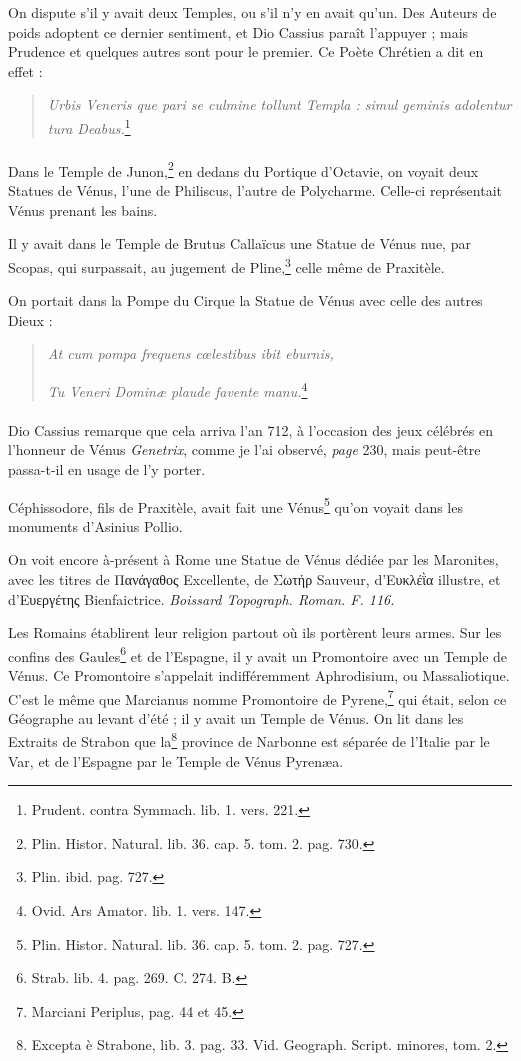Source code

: \documentclass[a4paper, 18pt, oneside]{article}
\begin{document}
On dispute s'il y avait deux Temples, ou s'il n'y en avait qu'un. Des Auteurs de poids adoptent ce dernier sentiment, et Dio Cassius paraît l'appuyer ; mais Prudence et quelques autres sont pour le premier. Ce Poète Chrétien a dit en effet :
\begin{quotation}
\emph{Urbis Veneris que pari se culmine tollunt Templa : simul geminis adolentur tura Deabus.}\footnote{Prudent. contra Symmach. lib. 1. vers. 221.}
\end{quotation}
\paragraph{}
Dans le Temple de Junon,\footnote{Plin. Histor. Natural. lib. 36. cap. 5. tom. 2. pag. 730.} en dedans du Portique d'Octavie, on voyait deux Statues de Vénus, l'une de Philiscus, l'autre de Polycharme. Celle-ci représentait Vénus prenant les bains.

Il y avait dans le Temple de Brutus Callaïcus une Statue de Vénus nue, par Scopas, qui surpassait, au jugement de Pline,\footnote{Plin. ibid. pag. 727.} celle même de Praxitèle.

On portait dans la Pompe du Cirque la Statue de Vénus avec celle des autres Dieux :
\begin{quotation}
\emph{At cum pompa frequens cœlestibus ibit eburnis,}

\hspace*{5mm}\emph{Tu Veneri Dominæ plaude favente manu.}\footnote{Ovid. Ars Amator. lib. 1. vers. 147.}
\end{quotation}
\paragraph{}
Dio Cassius remarque que cela arriva l'an 712, à l'occasion des jeux célébrés en l'honneur de Vénus \emph{Genetrix}, comme je l'ai observé, \emph{page} 230, mais peut-être passa-t-il en usage de l'y porter.

Céphissodore, fils de Praxitèle, avait fait une Vénus\footnote{Plin. Histor. Natural. lib. 36. cap. 5. tom. 2. pag. 727.} qu'on voyait dans les monuments d'Asinius Pollio.

On voit encore à-présent à Rome une Statue de Vénus dédiée par les Maronites, avec les titres de Πανάγαθος Excellente, de Σωτήρ Sauveur, d'Ευκλέῒα illustre, et d'Ευεργέτης Bienfaictrice. \emph{Boissard Topograph. Roman. F. 116.}

Les Romains établirent leur religion partout où ils portèrent leurs armes. Sur les confins des Gaules\footnote{Strab. lib. 4. pag. 269. C. 274. B.} et de l'Espagne, il y avait un Promontoire avec un Temple de Vénus. Ce Promontoire s'appelait indifféremment Aphrodisium, ou Massaliotique. C'est le même que Marcianus nomme Promontoire de Pyrene,\footnote{Marciani Periplus, pag. 44 et 45.} qui était, selon ce Géographe au levant d'été ; il y avait un Temple de Vénus. On lit dans les Extraits de Strabon que la\footnote{Excepta è Strabone, lib. 3. pag. 33. Vid. Geograph. Script. minores, tom. 2.} province de Narbonne est séparée de l'Italie par le Var, et de l'Espagne par le Temple de Vénus Pyrenæa.
\end{document}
——————————
■ EXERCISE REQUIREMENTS ■
Output each line above exactly. Skip the images.

■ EXERCISE SOLUTION ■
Source code

: \documentclass[a4paper, 18pt, oneside]{article}
\begin{document}
On dispute s'il y avait deux Temples, ou s'il n'y en avait qu'un. Des Auteurs de poids adoptent ce dernier sentiment, et Dio Cassius paraît l'appuyer ; mais Prudence et quelques autres sont pour le premier. Ce Poète Chrétien a dit en effet :
\begin{quotation}
\emph{Urbis Veneris que pari se culmine tollunt Templa : simul geminis adolentur tura Deabus.}\footnote{Prudent. contra Symmach. lib. 1. vers. 221.}
\end{quotation}
\paragraph{}
Dans le Temple de Junon,\footnote{Plin. Histor. Natural. lib. 36. cap. 5. tom. 2. pag. 730.} en dedans du Portique d'Octavie, on voyait deux Statues de Vénus, l'une de Philiscus, l'autre de Polycharme. Celle-ci représentait Vénus prenant les bains.

Il y avait dans le Temple de Brutus Callaïcus une Statue de Vénus nue, par Scopas, qui surpassait, au jugement de Pline,\footnote{Plin. ibid. pag. 727.} celle même de Praxitèle.

On portait dans la Pompe du Cirque la Statue de Vénus avec celle des autres Dieux :
\begin{quotation}
\emph{At cum pompa frequens cœlestibus ibit eburnis,}

\hspace*{5mm}\emph{Tu Veneri Dominæ plaude favente manu.}\footnote{Ovid. Ars Amator. lib. 1. vers. 147.}
\end{quotation}
\paragraph{}
Dio Cassius remarque que cela arriva l'an 712, à l'occasion des jeux célébrés en l'honneur de Vénus \emph{Genetrix}, comme je l'ai observé, \emph{page} 230, mais peut-être passa-t-il en usage de l'y porter.

Céphissodore, fils de Praxitèle, avait fait une Vénus\footnote{Plin. Histor. Natural. lib. 36. cap. 5. tom. 2. pag. 727.} qu'on voyait dans les monuments d'Asinius Pollio.

On voit encore à-présent à Rome une Statue de Vénus dédiée par les Maronites, avec les titres de Πανάγαθος Excellente, de Σωτήρ Sauveur, d'Ευκλέῒα illustre, et d'Ευεργέτης Bienfaictrice. \emph{Boissard Topograph. Roman. F. 116.}

Les Romains établirent leur religion partout où ils portèrent leurs armes. Sur les confins des Gaules\footnote{Strab. lib. 4. pag. 269. C. 274. B.} et de l'Espagne, il y avait un Promontoire avec un Temple de Vénus. Ce Promontoire s'appelait indifféremment Aphrodisium, ou Massaliotique. C'est le même que Marcianus nomme Promontoire de Pyrene,\footnote{Marciani Periplus, pag. 44 et 45.} qui était, selon ce Géographe au levant d'été ; il y avait un Temple de Vénus. On lit dans les Extraits de Strabon que la\footnote{Excepta è Strabone, lib. 3. pag. 33. Vid. Geograph. Script. minores, tom. 2.} province de Narbonne est séparée de l'Italie par le Var, et de l'Espagne par le Temple de Vénus Pyrenæa.
\end{document}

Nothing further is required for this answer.